PRN vs. Part-Time Healthcare Worker – What’s the Difference?

When it comes to nursing titles, it isn’t a one-size fits all. From PRNs, CNAsLPNs, RNs, and APRNs (to name a few), these titles are often used interchangeably and not based wholly on the highest level of education completed. For instance, to become a RN, you can take different paths. Both ADN (Associates Degree in Nursing) and BSN (Bachelor of Science in Nursing) nurses perform the same roles and responsibilities. However, an ADN requires two years of college and a BSN takes four years.

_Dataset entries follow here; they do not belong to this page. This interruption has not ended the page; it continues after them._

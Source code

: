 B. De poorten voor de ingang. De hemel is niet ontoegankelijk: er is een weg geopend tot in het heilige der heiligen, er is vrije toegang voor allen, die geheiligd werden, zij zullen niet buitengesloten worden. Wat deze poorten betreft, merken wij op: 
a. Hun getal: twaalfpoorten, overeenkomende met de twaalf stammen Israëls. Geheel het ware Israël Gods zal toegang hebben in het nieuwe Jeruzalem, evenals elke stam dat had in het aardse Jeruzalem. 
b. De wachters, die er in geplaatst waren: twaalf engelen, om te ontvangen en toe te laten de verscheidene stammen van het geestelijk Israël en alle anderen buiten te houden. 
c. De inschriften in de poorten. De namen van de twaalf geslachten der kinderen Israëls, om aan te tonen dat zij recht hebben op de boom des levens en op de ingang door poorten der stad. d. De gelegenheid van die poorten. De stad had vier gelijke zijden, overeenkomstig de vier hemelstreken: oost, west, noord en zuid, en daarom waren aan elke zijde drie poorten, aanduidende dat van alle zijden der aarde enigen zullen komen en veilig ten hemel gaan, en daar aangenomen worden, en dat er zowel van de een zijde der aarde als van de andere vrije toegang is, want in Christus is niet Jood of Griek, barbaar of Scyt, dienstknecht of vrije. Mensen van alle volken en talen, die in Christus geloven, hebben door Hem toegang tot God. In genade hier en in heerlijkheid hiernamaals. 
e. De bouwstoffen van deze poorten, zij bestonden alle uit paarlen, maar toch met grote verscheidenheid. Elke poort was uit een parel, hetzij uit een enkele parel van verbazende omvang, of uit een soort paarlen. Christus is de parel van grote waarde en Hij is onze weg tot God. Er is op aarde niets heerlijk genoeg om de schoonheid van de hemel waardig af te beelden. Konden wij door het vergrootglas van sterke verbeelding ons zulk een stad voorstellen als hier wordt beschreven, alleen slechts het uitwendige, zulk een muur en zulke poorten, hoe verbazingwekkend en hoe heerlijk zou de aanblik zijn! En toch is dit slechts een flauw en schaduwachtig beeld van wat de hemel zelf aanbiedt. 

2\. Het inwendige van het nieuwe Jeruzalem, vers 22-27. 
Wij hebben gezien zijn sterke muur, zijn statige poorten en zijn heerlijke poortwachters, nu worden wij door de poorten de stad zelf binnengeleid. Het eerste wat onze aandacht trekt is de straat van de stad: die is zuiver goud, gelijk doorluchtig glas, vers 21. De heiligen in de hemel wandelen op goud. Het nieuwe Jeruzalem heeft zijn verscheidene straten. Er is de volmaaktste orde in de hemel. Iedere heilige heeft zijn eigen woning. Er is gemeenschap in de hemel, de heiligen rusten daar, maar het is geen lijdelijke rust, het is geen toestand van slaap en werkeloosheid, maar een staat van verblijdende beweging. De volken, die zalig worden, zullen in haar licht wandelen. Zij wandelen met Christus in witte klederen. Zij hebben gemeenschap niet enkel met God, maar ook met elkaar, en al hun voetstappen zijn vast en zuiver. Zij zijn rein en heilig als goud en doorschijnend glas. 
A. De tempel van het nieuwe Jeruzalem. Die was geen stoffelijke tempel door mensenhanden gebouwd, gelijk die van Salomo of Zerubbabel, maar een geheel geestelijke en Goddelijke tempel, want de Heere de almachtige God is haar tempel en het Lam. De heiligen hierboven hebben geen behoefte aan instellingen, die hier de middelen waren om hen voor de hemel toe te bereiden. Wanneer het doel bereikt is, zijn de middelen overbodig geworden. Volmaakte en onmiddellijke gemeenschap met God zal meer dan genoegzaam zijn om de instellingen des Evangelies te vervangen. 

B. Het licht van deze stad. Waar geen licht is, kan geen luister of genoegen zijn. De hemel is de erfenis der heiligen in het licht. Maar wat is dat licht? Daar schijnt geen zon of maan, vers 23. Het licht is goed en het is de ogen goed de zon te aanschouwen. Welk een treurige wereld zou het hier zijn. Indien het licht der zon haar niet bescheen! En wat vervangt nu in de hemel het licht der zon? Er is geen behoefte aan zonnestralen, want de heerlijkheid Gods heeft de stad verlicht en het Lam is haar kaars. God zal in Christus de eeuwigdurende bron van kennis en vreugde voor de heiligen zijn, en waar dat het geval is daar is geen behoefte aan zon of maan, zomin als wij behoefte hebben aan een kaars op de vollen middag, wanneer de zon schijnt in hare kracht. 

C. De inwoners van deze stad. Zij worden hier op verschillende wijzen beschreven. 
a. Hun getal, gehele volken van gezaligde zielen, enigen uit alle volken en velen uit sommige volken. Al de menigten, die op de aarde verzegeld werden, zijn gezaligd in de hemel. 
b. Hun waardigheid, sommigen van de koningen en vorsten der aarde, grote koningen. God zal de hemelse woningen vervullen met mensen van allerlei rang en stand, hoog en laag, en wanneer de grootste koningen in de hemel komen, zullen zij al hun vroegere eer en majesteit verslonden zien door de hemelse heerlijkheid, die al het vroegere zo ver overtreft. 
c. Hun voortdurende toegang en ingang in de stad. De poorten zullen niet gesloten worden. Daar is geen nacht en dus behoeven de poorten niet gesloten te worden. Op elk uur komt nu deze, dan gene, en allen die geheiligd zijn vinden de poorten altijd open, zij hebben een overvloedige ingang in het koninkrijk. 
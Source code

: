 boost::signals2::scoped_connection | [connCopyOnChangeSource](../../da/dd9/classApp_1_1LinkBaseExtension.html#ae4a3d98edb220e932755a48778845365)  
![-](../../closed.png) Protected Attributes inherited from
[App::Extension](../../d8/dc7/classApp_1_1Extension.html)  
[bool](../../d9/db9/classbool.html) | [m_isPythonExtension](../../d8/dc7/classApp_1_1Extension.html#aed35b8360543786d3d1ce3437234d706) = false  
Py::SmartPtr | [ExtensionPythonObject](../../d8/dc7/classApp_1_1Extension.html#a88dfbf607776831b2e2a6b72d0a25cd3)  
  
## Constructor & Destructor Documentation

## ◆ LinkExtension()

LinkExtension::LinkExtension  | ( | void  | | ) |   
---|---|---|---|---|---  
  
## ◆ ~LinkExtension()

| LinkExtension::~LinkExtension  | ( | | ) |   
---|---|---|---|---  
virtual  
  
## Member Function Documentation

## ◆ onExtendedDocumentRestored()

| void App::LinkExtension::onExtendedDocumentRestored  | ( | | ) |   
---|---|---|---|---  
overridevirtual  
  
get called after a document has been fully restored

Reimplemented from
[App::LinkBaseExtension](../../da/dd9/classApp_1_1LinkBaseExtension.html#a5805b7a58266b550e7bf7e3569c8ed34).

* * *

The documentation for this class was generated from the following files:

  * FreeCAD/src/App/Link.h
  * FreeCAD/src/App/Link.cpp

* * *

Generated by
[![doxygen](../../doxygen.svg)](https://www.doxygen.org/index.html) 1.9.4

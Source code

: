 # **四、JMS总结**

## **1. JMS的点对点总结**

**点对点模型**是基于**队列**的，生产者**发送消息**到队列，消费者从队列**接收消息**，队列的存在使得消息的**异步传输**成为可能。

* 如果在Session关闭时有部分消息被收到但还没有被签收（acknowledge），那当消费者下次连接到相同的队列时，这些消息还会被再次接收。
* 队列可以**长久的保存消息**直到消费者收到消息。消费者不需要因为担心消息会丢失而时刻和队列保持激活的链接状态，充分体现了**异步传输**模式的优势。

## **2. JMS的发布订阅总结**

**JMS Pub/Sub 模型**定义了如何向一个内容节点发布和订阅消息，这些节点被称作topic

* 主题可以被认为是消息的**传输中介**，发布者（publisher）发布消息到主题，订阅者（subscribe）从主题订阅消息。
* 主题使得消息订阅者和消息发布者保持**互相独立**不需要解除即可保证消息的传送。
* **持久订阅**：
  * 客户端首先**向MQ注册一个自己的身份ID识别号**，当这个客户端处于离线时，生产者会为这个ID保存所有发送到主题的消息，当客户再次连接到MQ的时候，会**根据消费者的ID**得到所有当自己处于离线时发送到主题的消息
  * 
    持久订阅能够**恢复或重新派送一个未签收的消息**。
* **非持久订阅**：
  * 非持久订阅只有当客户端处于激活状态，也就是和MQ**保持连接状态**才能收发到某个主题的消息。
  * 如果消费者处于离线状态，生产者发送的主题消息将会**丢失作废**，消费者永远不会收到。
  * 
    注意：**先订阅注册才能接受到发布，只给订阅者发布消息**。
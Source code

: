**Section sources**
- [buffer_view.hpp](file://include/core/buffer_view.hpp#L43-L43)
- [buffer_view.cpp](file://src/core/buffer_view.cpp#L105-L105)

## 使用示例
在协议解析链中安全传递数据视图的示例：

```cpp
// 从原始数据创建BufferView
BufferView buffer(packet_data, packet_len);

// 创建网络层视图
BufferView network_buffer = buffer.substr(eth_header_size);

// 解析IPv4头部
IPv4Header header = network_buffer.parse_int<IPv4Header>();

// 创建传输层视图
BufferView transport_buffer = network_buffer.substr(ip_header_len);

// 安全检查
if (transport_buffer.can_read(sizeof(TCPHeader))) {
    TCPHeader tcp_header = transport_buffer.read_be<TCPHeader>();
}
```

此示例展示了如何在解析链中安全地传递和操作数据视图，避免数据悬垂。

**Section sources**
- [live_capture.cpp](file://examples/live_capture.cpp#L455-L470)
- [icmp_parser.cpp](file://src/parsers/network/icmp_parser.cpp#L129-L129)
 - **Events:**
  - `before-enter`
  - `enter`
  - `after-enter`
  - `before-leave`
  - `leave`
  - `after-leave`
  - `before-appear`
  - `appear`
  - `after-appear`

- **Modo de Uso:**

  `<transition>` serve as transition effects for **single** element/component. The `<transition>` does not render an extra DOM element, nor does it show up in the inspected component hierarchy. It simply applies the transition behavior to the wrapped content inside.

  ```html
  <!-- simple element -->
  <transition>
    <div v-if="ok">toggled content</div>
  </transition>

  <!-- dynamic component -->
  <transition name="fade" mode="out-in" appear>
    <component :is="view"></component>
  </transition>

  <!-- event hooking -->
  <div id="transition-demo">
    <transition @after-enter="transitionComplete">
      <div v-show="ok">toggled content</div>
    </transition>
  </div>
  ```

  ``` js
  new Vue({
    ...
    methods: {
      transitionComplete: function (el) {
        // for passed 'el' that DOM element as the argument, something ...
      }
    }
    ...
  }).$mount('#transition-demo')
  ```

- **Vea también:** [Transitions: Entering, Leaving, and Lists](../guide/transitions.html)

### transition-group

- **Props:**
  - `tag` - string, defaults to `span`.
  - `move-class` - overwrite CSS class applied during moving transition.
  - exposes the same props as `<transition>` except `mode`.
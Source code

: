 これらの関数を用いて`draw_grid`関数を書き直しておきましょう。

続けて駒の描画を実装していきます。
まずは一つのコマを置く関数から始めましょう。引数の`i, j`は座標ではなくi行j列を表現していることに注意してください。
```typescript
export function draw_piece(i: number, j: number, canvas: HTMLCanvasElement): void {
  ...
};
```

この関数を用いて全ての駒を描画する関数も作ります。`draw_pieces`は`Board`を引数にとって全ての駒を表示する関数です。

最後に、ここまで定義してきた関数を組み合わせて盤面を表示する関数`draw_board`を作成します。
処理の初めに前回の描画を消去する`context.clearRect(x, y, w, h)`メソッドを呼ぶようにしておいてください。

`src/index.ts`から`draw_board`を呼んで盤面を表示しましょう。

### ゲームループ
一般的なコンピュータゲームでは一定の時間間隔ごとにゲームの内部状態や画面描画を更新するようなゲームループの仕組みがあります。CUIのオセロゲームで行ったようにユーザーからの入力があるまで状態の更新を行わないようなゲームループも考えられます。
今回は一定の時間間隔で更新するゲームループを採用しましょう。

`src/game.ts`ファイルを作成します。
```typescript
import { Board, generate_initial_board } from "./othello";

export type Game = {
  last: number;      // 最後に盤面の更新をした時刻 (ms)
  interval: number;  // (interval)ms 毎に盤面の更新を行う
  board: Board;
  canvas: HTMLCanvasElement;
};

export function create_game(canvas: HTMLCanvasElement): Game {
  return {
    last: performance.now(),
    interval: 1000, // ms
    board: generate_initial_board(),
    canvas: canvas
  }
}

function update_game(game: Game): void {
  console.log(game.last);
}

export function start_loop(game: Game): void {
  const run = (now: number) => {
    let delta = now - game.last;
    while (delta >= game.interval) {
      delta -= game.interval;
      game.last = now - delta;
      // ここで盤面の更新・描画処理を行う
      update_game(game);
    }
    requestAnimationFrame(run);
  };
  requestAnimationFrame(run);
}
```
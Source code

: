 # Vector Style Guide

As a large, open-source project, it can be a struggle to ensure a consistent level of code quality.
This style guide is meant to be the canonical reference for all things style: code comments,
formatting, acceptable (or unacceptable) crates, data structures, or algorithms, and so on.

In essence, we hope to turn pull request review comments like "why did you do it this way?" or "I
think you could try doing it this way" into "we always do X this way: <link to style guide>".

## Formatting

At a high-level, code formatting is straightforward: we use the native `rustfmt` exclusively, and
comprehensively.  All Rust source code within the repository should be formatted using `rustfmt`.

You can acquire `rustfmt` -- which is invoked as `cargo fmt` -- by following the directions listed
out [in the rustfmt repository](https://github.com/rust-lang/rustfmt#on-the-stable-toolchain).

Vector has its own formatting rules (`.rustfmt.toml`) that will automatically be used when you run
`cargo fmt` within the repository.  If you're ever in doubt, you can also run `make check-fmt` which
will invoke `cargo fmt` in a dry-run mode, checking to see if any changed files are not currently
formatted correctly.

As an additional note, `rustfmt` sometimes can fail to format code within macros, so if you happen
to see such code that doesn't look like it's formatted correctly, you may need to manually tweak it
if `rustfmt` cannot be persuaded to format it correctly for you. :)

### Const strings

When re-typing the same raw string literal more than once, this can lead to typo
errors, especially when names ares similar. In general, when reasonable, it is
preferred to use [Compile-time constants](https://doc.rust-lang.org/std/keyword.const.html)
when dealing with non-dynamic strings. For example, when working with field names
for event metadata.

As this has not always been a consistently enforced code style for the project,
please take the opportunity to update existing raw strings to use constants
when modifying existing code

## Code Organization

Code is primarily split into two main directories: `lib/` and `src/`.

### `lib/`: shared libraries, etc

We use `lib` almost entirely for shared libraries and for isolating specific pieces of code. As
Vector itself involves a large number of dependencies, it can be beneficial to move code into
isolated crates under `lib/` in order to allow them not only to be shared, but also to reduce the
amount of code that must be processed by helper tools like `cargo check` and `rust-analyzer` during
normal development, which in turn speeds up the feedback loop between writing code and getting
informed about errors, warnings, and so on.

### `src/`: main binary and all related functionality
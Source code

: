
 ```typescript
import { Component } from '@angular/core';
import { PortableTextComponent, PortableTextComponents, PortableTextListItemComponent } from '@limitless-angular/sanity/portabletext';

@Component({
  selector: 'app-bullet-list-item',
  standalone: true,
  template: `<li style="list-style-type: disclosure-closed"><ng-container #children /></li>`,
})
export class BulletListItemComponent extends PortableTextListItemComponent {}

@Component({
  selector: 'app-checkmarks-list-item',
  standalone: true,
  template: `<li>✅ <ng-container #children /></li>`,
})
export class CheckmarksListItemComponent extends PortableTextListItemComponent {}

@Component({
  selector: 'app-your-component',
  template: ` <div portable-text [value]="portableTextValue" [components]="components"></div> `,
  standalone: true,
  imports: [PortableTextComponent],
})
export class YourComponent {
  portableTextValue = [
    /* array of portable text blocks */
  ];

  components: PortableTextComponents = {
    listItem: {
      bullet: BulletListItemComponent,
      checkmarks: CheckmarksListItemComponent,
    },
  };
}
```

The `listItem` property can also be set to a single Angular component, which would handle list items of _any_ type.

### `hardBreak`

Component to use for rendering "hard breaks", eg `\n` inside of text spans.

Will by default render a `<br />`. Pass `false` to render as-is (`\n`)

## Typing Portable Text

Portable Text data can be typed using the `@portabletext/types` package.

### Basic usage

Nurses work in a variety of different settings, including hospitals, schools, clinics, private homes, and assisted living facilities. In many other professions, the roles and responsibilities that come with job titles are somewhat predictable, but not so in the healthcare worker profession. Daily duties and responsibilities change and shift among the different settings. What a RN does in a school can be very different from what a RN does in a hospital. Depending on the size of the setting and the amount of staffing, some CNAs may do the work of a RN. In other settings, a RN may perform some of the tasks usually assigned to a CNA.

As if that’s not confusing enough, when you add in the many varied credentials and specialties earned within each nursing acronym, lines begin to blur even more. Combine that with part-time vs full-time healthcare positions, and things really start to become confusing. This article hopes to clear things up.

So what’s the difference between a PRN healthcare worker and part-time healthcare worker? First, PRN or pro re nata in Latin, means “as needed or as the situation arises” in English. Similar to a substitute teacher, a PRN healthcare nurse works only when called to fill a vacancy. This could be when a nurse calls in sick, takes a vacation day, or other special circumstances.

On the flip side, a part-time nursing job generally comes with a guaranteed number of hours that must be worked each week. Depending on the number of hours worked and the state where you live, a part-time healthcare worker may still be eligible for benefits.

Some nurses are drawn to part-time or per diem work over full-time nursing careers to create more flexibility in their lives. When more hours are needed, many nurses chose to pick up shift or per diem work to fill any financial gaps while others may decide to work two part-time jobs instead of one full-time job.

Whether you choose part-time, PRN, CNA, LPN or RN healthcare work, all have their pros and cons, but one thing remains consistent: all healthcare workers benefit their communities by providing care and support to the people who live there.